Stored data:
____________________
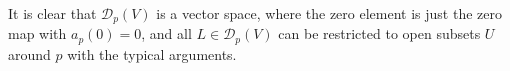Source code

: \begin{remark} \label{RemDerivationsatapointarelocally}
\leavevmode\newline
It is clear that $\mathcal{D}_p(V)$ is a vector space, where the zero element is just the zero map with $a_p(0) = 0$, and all $L \in \mathcal{D}_p(V)$ can be restricted to open subsets $U$ around $p$ with the typical arguments.
%

\end{remark}
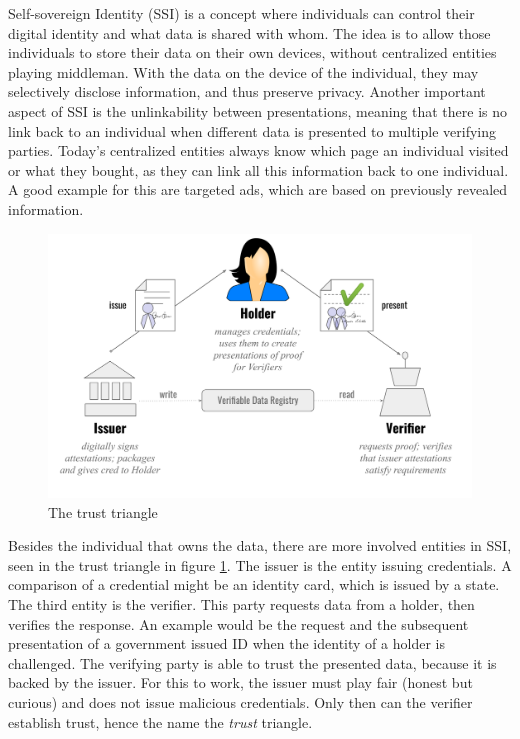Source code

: \documentclass[
	a4paper               %
	,BCOR=0mm            %
	,bibliography=totoc   %
	,listof=totoc         %
	,monolingual
	,twoside=false
]{bfhthesis}              %
\begin{document}
Self-sovereign Identity (SSI)\cite{self-sovereign-identity} is a concept where individuals can control their digital identity and what data is shared with whom. The idea is to allow those individuals to store their data on their own devices, without centralized entities playing middleman. With the data on the device of the individual, they may selectively disclose information, and thus preserve privacy. Another important aspect of SSI is the unlinkability between presentations, meaning that there is no link back to an individual when different data is presented to multiple verifying parties. Today's centralized entities always know which page an individual visited or what they bought, as they can link all this information back to one individual. A good example for this are targeted ads, which are based on previously revealed information. \\


\begin{figure}[h]
	\centering
	\includegraphics[width=12cm]{./img/trusttriangle.png}
	\caption{The trust triangle\protect\footnotemark}
	\label{fig:trusttringle}
\end{figure}


\newpage
Besides the individual that owns the data, there are more involved entities in SSI, seen in the trust triangle in figure \ref{fig:trusttringle}. The issuer is the entity issuing credentials. A comparison of a credential might be an identity card, which is issued by a state. The third entity is the verifier. This party requests data from a holder, then verifies the response. An example would be the request and the subsequent presentation of a government issued ID when the identity of a holder is challenged. The verifying party is able to trust the presented data, because it is backed by the issuer. For this to work, the issuer must play fair (honest but curious) and does not issue malicious credentials. Only then can the verifier establish trust, hence the name the \textit{trust} triangle. \\
\end{document}
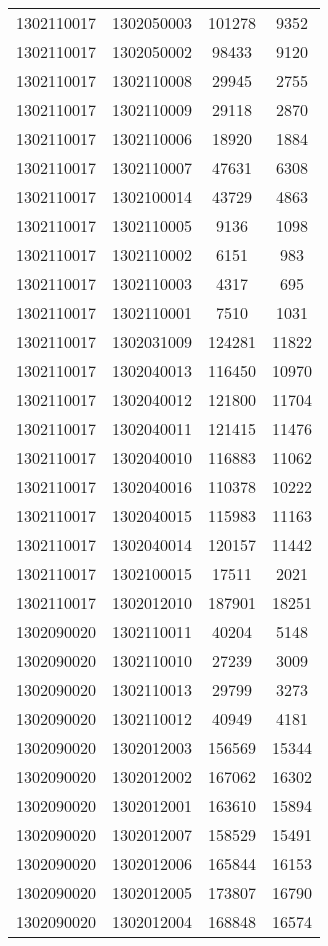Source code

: \begin{longtable}{llcc}
1302110017 & 1302050003 & 101278 & 9352\\
1302110017 & 1302050002 & 98433 & 9120\\
1302110017 & 1302110008 & 29945 & 2755\\
1302110017 & 1302110009 & 29118 & 2870\\
1302110017 & 1302110006 & 18920 & 1884\\
1302110017 & 1302110007 & 47631 & 6308\\
1302110017 & 1302100014 & 43729 & 4863\\
1302110017 & 1302110005 & 9136 & 1098\\
1302110017 & 1302110002 & 6151 & 983\\
1302110017 & 1302110003 & 4317 & 695\\
1302110017 & 1302110001 & 7510 & 1031\\
1302110017 & 1302031009 & 124281 & 11822\\
1302110017 & 1302040013 & 116450 & 10970\\
1302110017 & 1302040012 & 121800 & 11704\\
1302110017 & 1302040011 & 121415 & 11476\\
1302110017 & 1302040010 & 116883 & 11062\\
1302110017 & 1302040016 & 110378 & 10222\\
1302110017 & 1302040015 & 115983 & 11163\\
1302110017 & 1302040014 & 120157 & 11442\\
1302110017 & 1302100015 & 17511 & 2021\\
1302110017 & 1302012010 & 187901 & 18251\\
1302090020 & 1302110011 & 40204 & 5148\\
1302090020 & 1302110010 & 27239 & 3009\\
1302090020 & 1302110013 & 29799 & 3273\\
1302090020 & 1302110012 & 40949 & 4181\\
1302090020 & 1302012003 & 156569 & 15344\\
1302090020 & 1302012002 & 167062 & 16302\\
1302090020 & 1302012001 & 163610 & 15894\\
1302090020 & 1302012007 & 158529 & 15491\\
1302090020 & 1302012006 & 165844 & 16153\\
1302090020 & 1302012005 & 173807 & 16790\\
1302090020 & 1302012004 & 168848 & 16574\\

\end{longtable}
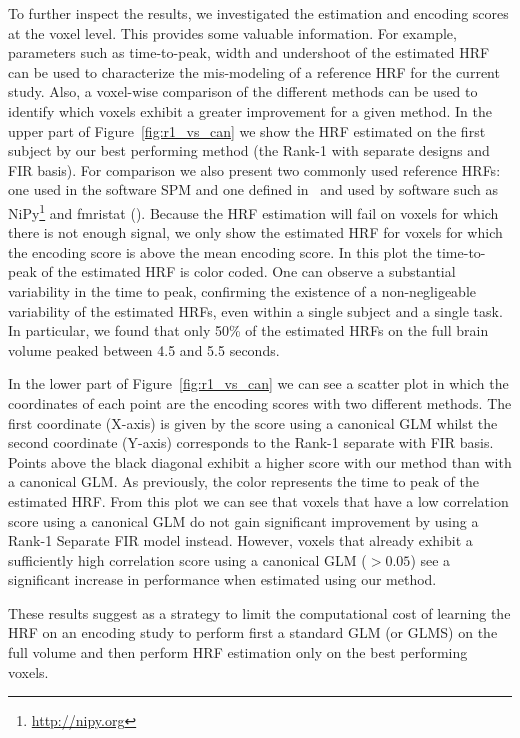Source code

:To further inspect the results, we investigated the estimation and
encoding scores at the voxel level. This provides some valuable information.
For example, parameters such as time-to-peak, width and undershoot of the
estimated HRF can be used to characterize the mis-modeling of a reference HRF
for the current study. Also, a voxel-wise comparison of the different methods
can be used to identify which voxels exhibit a greater improvement for a given
method. In the upper part of Figure~\ref{fig:r1_vs_can} we show the HRF
estimated on the first subject by our best performing method (the Rank-1 with separate designs and
FIR basis). For comparison we also present two commonly used
reference HRFs: one used in the software SPM and one defined in~\cite[auditory
study]{Glover1999} and used by software such as
NiPy\footnote{\href{http://nipy.org}{http://nipy.org}}  and
fmristat (). Because the HRF
estimation will fail on voxels for which there is not enough signal, we only
show the estimated HRF for voxels for which the encoding score is above the
mean encoding score. In this plot the time-to-peak of the estimated HRF is
color coded. One can observe a substantial variability in the time to peak,
confirming the existence of a non-negligeable variability
of the estimated HRFs, even within a single subject and a single task. In
particular, we found that only 50\% of the estimated HRFs on the full brain volume 
peaked between 4.5 and 5.5 seconds.

In the lower part of Figure~\ref{fig:r1_vs_can} we can see a scatter plot in which the
coordinates of each point are the encoding scores with two
different methods. The first coordinate (X-axis) is given by the score using a
canonical GLM whilst the second coordinate (Y-axis) corresponds to the Rank-1 separate
with FIR basis. Points above the black diagonal
exhibit a higher score with our method than with a canonical GLM. As
previously, the color represents the time to peak of the estimated HRF.
From this plot we can see that voxels that have a low correlation
score using a canonical GLM do not gain significant
improvement by using a Rank-1 Separate FIR model instead. However, voxels that
already exhibit a sufficiently high correlation score using a canonical
GLM ($> 0.05$) see a significant increase in performance when estimated using
our method.



These results suggest as a strategy to limit the computational cost of learning the HRF
on an encoding study to perform first a standard GLM (or GLMS) on the full
volume and then perform HRF estimation only on the best performing voxels.


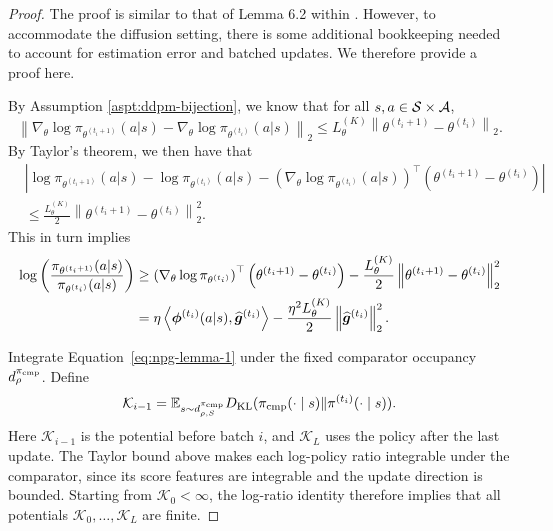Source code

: \begin{proof}
    The proof is similar to that of Lemma 6.2 within \citet{agarwal2021theory}. However, to accommodate the diffusion setting, there is some additional bookkeeping needed to account for estimation error and batched updates. We therefore provide a proof here.
    
    By Assumption \ref{aspt:ddpm-bijection}, we know that for all $s, a \in \gS \times \gA$,
    \begin{equation}\left\lVert\nabla_\theta \log \pi_{\theta^{(t_i+1)}}(a|s) - \nabla_\theta \log \pi_{\theta^{(t_i)}}(a|s) \right\rVert_2 \leq L^{(K)}_\theta\left\lVert \theta^{(t_i+1)} - \theta^{(t_i)}\right\rVert_2.
    \end{equation}
    By Taylor's theorem, we then have that
    \begin{align}
        &\left| \log \pi_{\theta^{(t_i+1)}}(a|s) - \log \pi_{\theta^{(t_i)}}(a|s) - \left(\nabla_\theta \log \pi_{\theta^{(t_i)}}(a|s) \right)^\top \left(\theta^{(t_i+1)} - \theta^{(t_i)}\right) \right| \\
        &\leq \frac{L^{(K)}_\theta}{2} \left\lVert \theta^{(t_i+1)} - \theta^{(t_i)}\right\rVert_2^2.
    \end{align}
    This in turn implies
    \begin{align}
        \log\left(\frac{\pi_{\theta^{(t_i+1)}}(a|s)}{\pi_{\theta^{(t_i)}}(a|s)}\right) 
        &\geq \left(\nabla_\theta \log \pi_{\theta^{(t_i)}}\right)^\top \left(\theta^{(t_i+1)} - \theta^{(t_i)}\right) - \frac{L^{(K)}_\theta}{2} \left\lVert \theta^{(t_i+1)} - \theta^{(t_i)}\right\rVert_2^2 \\
        &= \eta \left\langle \bphi^{(t_i)}(a|s), \widehat{\bg}^{(t_i)} \right\rangle - \frac{\eta^2 L^{(K)}_\theta}{2} \left\lVert  \widehat{\bg}^{(t_i)} \right\rVert_2^2.
        \label{eq:npg-lemma-1}
    \end{align}

    Integrate Equation~\ref{eq:npg-lemma-1} under the fixed comparator
occupancy $d_\rho^{\pi_{\rm cmp}}$. Define
\[
\mathcal K_{i-1}=\E_{s\sim d_{\rho,S}^{\pi_{\rm cmp}}}
\KL(\pi_{\rm cmp}(\cdot\mid s)\|\pi^{(t_i)}(\cdot\mid s)).
\]
Here $\mathcal K_{i-1}$ is the potential before batch $i$, and $\mathcal K_L$ uses the policy after the last update. The Taylor bound above
makes each log-policy ratio integrable under the comparator, since its score
features are integrable and the update direction is bounded. Starting from
$\mathcal K_0<\infty$, the log-ratio identity therefore implies that all potentials $\mathcal K_0,\ldots,\mathcal K_L$ are finite.


\end{proof}
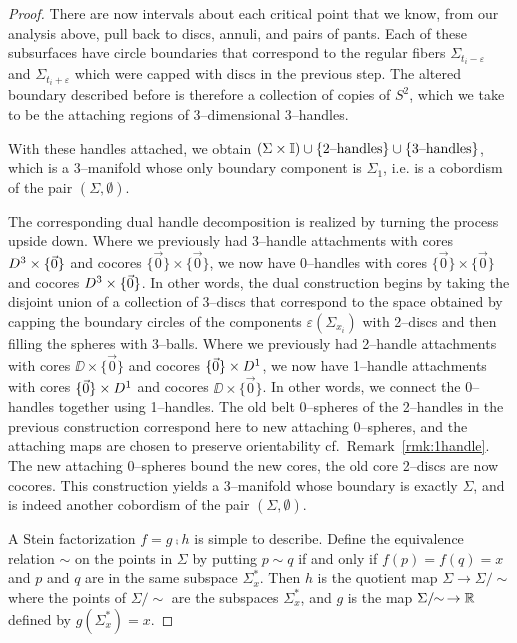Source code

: \begin{proof}
	There are now intervals about each critical point that we know, from our analysis above, pull back to discs, annuli, and pairs of pants.
	Each of these subsurfaces have circle boundaries that correspond to the regular fibers $\Sigma_{t_i-\varepsilon}$ and $\Sigma_{t_i+\varepsilon}$ which were capped with discs in the previous step.
	The altered boundary described before is therefore a collection of copies of $S^2$, which we take to be the attaching regions of 3--dimensional 3--handles.
	
	With these handles attached, we obtain $(\Sigma\times\mathbb{I})\cup\{\textrm{2--handles}\}\cup\{\textrm{3--handles}\}$, which is a 3--manifold whose only boundary component is $\Sigma_1$, i.e. is a cobordism of the pair $(\Sigma,\emptyset)$.
	
	The corresponding dual handle decomposition is realized by turning the process upside down.
	Where we previously had 3--handle attachments with cores $D^3\times\{\vec{0}\}$ and cocores $\{\vec{0}\}\times\{\vec{0}\}$, we now have 0--handles with cores $\{\vec{0}\}\times\{\vec{0}\}$ and cocores $D^3\times\{\vec{0}\}$.
	In other words, the dual construction begins by taking the disjoint union of a collection of 3--discs that correspond to the space obtained by capping the boundary circles of the components $\varepsilon(\Sigma_{x_i})$ with 2--discs and then filling the spheres with 3--balls.
	Where we previously had 2--handle attachments with cores $\DD\times\{\vec{0}\}$ and cocores $\{\vec{0}\}\times D^1$, we now have 1--handle attachments with cores $\{\vec{0}\}\times D^1$ and cocores $\DD\times\{\vec{0}\}$.
	In other words, we connect the 0--handles together using 1--handles.
	The old belt 0--spheres of the 2--handles in the previous construction correspond here to new attaching 0--spheres, and the attaching maps are chosen to preserve orientability cf.\ Remark~\ref{rmk:1handle}.
	The new attaching 0--spheres bound the new cores, the old core 2--discs are now cocores.
	This construction yields a 3--manifold whose boundary is exactly $\Sigma$, and is indeed another cobordism of the pair $(\Sigma,\emptyset)$.
	
	A Stein factorization $f=g\comp h$ is simple to describe.
	Define the equivalence relation $\sim$ on the points in $\Sigma$ by putting $p\sim q$ if and only if $f(p)=f(q)=x$ and $p$ and $q$ are in the same subspace $\Sigma_x^*$.
	Then $h$ is the quotient map $\Sigma\to \Sigma/\!\!\sim$ where the points of $\Sigma/\!\!\sim$ are the subspaces $\Sigma_x^*$, and $g$ is the map $\Sigma/\!\!\sim\, \to\mathbb{R}$ defined by $g(\Sigma_x^*)=x$.


\end{proof}
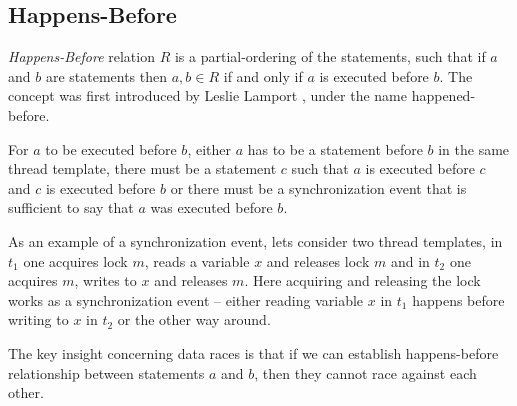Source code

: \documentclass[..thesis.tex]{subfiles}
\begin{document}
\subsection{Happens-Before}

\textit{Happens-Before} relation $R$ is a partial-ordering of the statements, such that if $a$ and $b$ are statements then  $a,b \in R$ if and only if $a$ is executed before $b$. The concept was first introduced by Leslie Lamport \cite{lamport_time_1978}, under the name happened-before.

For $a$ to be executed before $b$, either $a$ has to be a statement before $b$ in the same thread template, there must be a statement $c$ such that $a$ is executed before $c$ and $c$ is executed before $b$ or there must be a synchronization event that is sufficient to say that $a$ was executed before $b$.

As an example of a synchronization event, lets consider two thread templates, in $t_1$ one acquires lock $m$, reads a variable $x$ and releases lock $m$ and in $t_2$ one acquires $m$, writes to $x$ and releases $m$. Here acquiring and releasing the lock works as a synchronization event -- either reading variable $x$ in $t_1$ happens before writing to $x$ in $t_2$ or the other way around.

The key insight concerning data races is that if we can establish happens-before relationship between statements $a$ and $b$, then they cannot race against each other. 
\end{document}
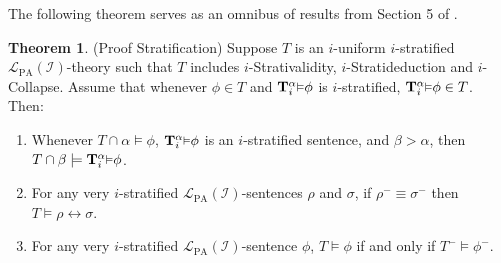 \documentclass[reqno]{article}
\theoremstyle{definition}
\newtheorem{theorem}{Theorem}
\def\L{\mathscr{L}}
\def\T{\mathbf{T}}
\def\LPA{\L_{\mathrm{PA}}}
\def\indset{\mathcal I}
\newcommand{\Prr}[2]{\T^{#1}_{#2}\mbox{\small${\vDash}$}}
\begin{document}
The following theorem serves as an omnibus of results from Section 5 of \cite{carlson2000}.

\begin{theorem}
\label{proofstratification}
(Proof Stratification)
Suppose $T$ is an $i$-uniform $i$-stratified $\LPA(\indset)$-theory
such that $T$ includes $i$-Strativalidity,
$i$-Stratideduction and $i$-Collapse.
Assume that whenever $\phi\in T$ and $\Prr\alpha i\phi$
is $i$-stratified, $\Prr\alpha i\phi\in T$.
%
%
Then:
\begin{enumerate}
\item Whenever $T\cap\alpha\models\phi$,
$\Prr\alpha i\phi$ is an $i$-stratified sentence,
and $\beta>\alpha$, then $T\cap\beta\models\Prr\alpha i\phi$.
\item For any very $i$-stratified $\LPA(\indset)$-sentences $\rho$ and 
$\sigma$, if $\rho^-\equiv\sigma^-$
then $T\models \rho\leftrightarrow\sigma$.
\item
For any very $i$-stratified $\LPA(\indset)$-sentence $\phi$,
$T\models\phi$ if and only if $T^-\models\phi^-$.
\end{enumerate}
\end{theorem}
\end{document}
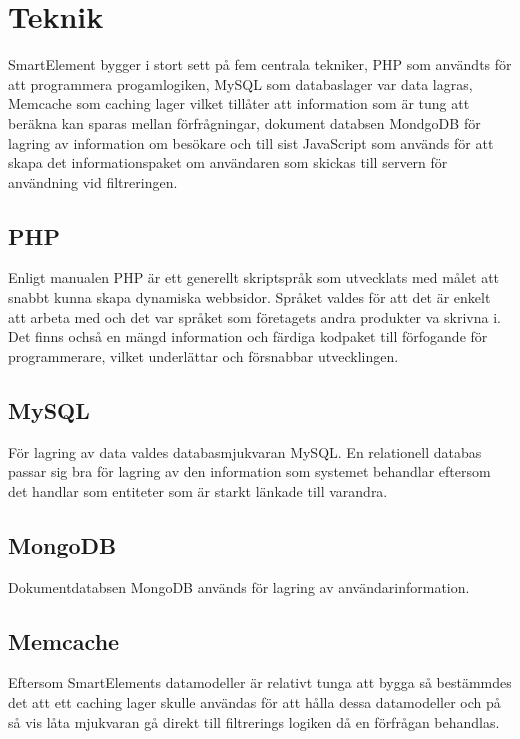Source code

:\section{Teknik}

SmartElement bygger i stort sett på fem centrala tekniker, PHP som användts för att programmera progamlogiken, MySQL som databaslager var data lagras, Memcache som caching lager vilket tillåter att information som är tung att beräkna kan sparas mellan förfrågningar, dokument databsen MondgoDB för lagring av information om besökare och till sist JavaScript som används för att skapa det informationspaket om användaren som skickas till servern för användning vid filtreringen.

\subsection{PHP}

Enligt manualen \citep{phpmanual} PHP är ett generellt skriptspråk som utvecklats med målet att snabbt kunna skapa dynamiska webbsidor. Språket valdes för att det är enkelt att arbeta med och det var språket som företagets andra produkter va skrivna i. Det finns ochså en mängd information och färdiga kodpaket till förfogande för programmerare, vilket underlättar och försnabbar utvecklingen.

\subsection{MySQL}

För lagring av data valdes databasmjukvaran MySQL. En relationell databas passar sig bra för lagring av den information som systemet behandlar eftersom det handlar som entiteter som är starkt länkade till varandra.

\subsection{MongoDB}

Dokumentdatabsen MongoDB används för lagring av användarinformation.

\subsection{Memcache}

Eftersom SmartElements datamodeller är relativt tunga att bygga så bestämmdes det att ett caching lager skulle användas för att hålla dessa datamodeller och på så vis låta mjukvaran gå direkt till filtrerings logiken då en förfrågan behandlas.

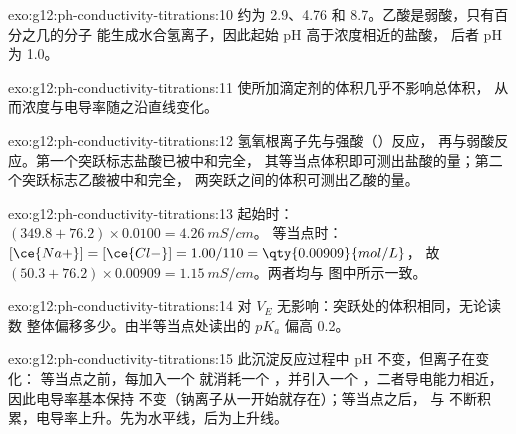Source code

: \begin{solution}{exo:g12:ph-conductivity-titrations:10}
约为 2.9、4.76 和 8.7。乙酸是弱酸，只有百分之几的分子
能生成水合氢离子，因此起始 pH 高于浓度相近的盐酸，
后者 pH 为 1.0。
\end{solution}

\begin{solution}{exo:g12:ph-conductivity-titrations:11}
使所加滴定剂的体积几乎不影响总体积，
从而浓度与电导率随之沿直线变化。
\end{solution}

\begin{solution}{exo:g12:ph-conductivity-titrations:12}
氢氧根离子先与强酸（）反应，
再与弱酸反应。第一个突跃标志盐酸已被中和完全，
其等当点体积即可测出盐酸的量；第二个突跃标志乙酸被中和完全，
两突跃之间的体积可测出乙酸的量。
\end{solution}

\begin{solution}{exo:g12:ph-conductivity-titrations:13}
起始时：$(349.8 + 76.2) \times 0.0100 = \qty{4.26}{mS/cm}$。
等当点时：$[\ce{Na+}] = [\ce{Cl-}] = 1.00/110 = \qty{0.00909}{mol/L}$，
故 $(50.3 + 76.2) \times 0.00909 = \qty{1.15}{mS/cm}$。两者均与
图中所示一致。
\end{solution}

\begin{solution}{exo:g12:ph-conductivity-titrations:14}
对 $V_E$ 无影响：突跃处的体积相同，无论读数
整体偏移多少。由半等当点处读出的 $pK_a$ 偏高 0.2。
\end{solution}

\begin{solution}{exo:g12:ph-conductivity-titrations:15}
此沉淀反应过程中 pH 不变，但离子在变化：
等当点之前，每加入一个  就消耗一个 ，并引入一个
，二者导电能力相近，因此电导率基本保持
不变（钠离子从一开始就存在）；等当点之后， 与 
不断积累，电导率上升。先为水平线，后为上升线。
\end{solution}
____________________
Task goal: Please report every line in the entries above that holds the string "width".

Written reply:
	\includegraphics[width=12cm]{./img/trusttriangle.png}
For example, parameters such as time-to-peak, width and undershoot of the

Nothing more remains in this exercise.